=== AIM OF THE EXERCISE ===
An exact reproduction of the data below is expected, free of images.

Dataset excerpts
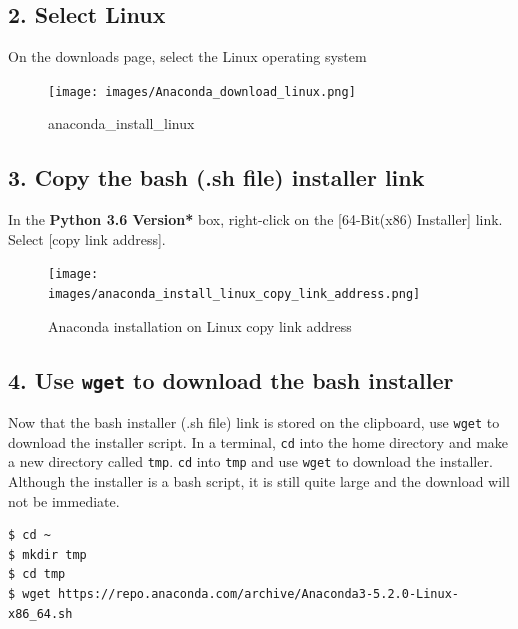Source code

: \documentclass{book}
\begin{document}
    
        \subsection{2. Select Linux}\label{select-linux}

On the downloads page, select the Linux operating system

\begin{figure}
\centering
\texttt{[image: images/Anaconda\_download\_linux.png]}
\caption{anaconda\_install\_linux}
\end{figure}
    




    
        \subsection{3. Copy the bash (.sh file) installer
link}\label{copy-the-bash-.sh-file-installer-link}

In the \textbf{Python 3.6 Version* } box, right-click on the
{[}64-Bit(x86) Installer{]} link. Select {[}copy link address{]}.

\begin{figure}
\centering
\texttt{[image: images/anaconda\_install\_linux\_copy\_link\_address.png]}
\caption{Anaconda installation on Linux copy link address}
\end{figure}
    




    
        \subsection{\texorpdfstring{4. Use \texttt{wget} to download the bash
installer}{4. Use wget to download the bash installer}}\label{use-wget-to-download-the-bash-installer}

Now that the bash installer (.sh file) link is stored on the clipboard,
use \lstinline!wget! to download the installer script. In a terminal,
\lstinline!cd! into the home directory and make a new directory called
\lstinline!tmp!. \lstinline!cd! into \lstinline!tmp! and use
\lstinline!wget! to download the installer. Although the installer is a
bash script, it is still quite large and the download will not be
immediate.

\begin{lstlisting}
$ cd ~
$ mkdir tmp
$ cd tmp
$ wget https://repo.anaconda.com/archive/Anaconda3-5.2.0-Linux-x86_64.sh 
\end{lstlisting}
    
\end{document}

=== WRITTEN RESPONSE ===
Source code

: \documentclass{book}
\begin{document}
    
        \subsection{2. Select Linux}\label{select-linux}

On the downloads page, select the Linux operating system

\begin{figure}
\centering
\texttt{[image: images/Anaconda\_download\_linux.png]}
\caption{anaconda\_install\_linux}
\end{figure}
    




    
        \subsection{3. Copy the bash (.sh file) installer
link}\label{copy-the-bash-.sh-file-installer-link}

In the \textbf{Python 3.6 Version* } box, right-click on the
{[}64-Bit(x86) Installer{]} link. Select {[}copy link address{]}.

\begin{figure}
\centering
\texttt{[image: images/anaconda\_install\_linux\_copy\_link\_address.png]}
\caption{Anaconda installation on Linux copy link address}
\end{figure}
    




    
        \subsection{\texorpdfstring{4. Use \texttt{wget} to download the bash
installer}{4. Use wget to download the bash installer}}\label{use-wget-to-download-the-bash-installer}

Now that the bash installer (.sh file) link is stored on the clipboard,
use \lstinline!wget! to download the installer script. In a terminal,
\lstinline!cd! into the home directory and make a new directory called
\lstinline!tmp!. \lstinline!cd! into \lstinline!tmp! and use
\lstinline!wget! to download the installer. Although the installer is a
bash script, it is still quite large and the download will not be
immediate.

\begin{lstlisting}
$ cd ~
$ mkdir tmp
$ cd tmp
$ wget https://repo.anaconda.com/archive/Anaconda3-5.2.0-Linux-x86_64.sh 
\end{lstlisting}
    
\end{document}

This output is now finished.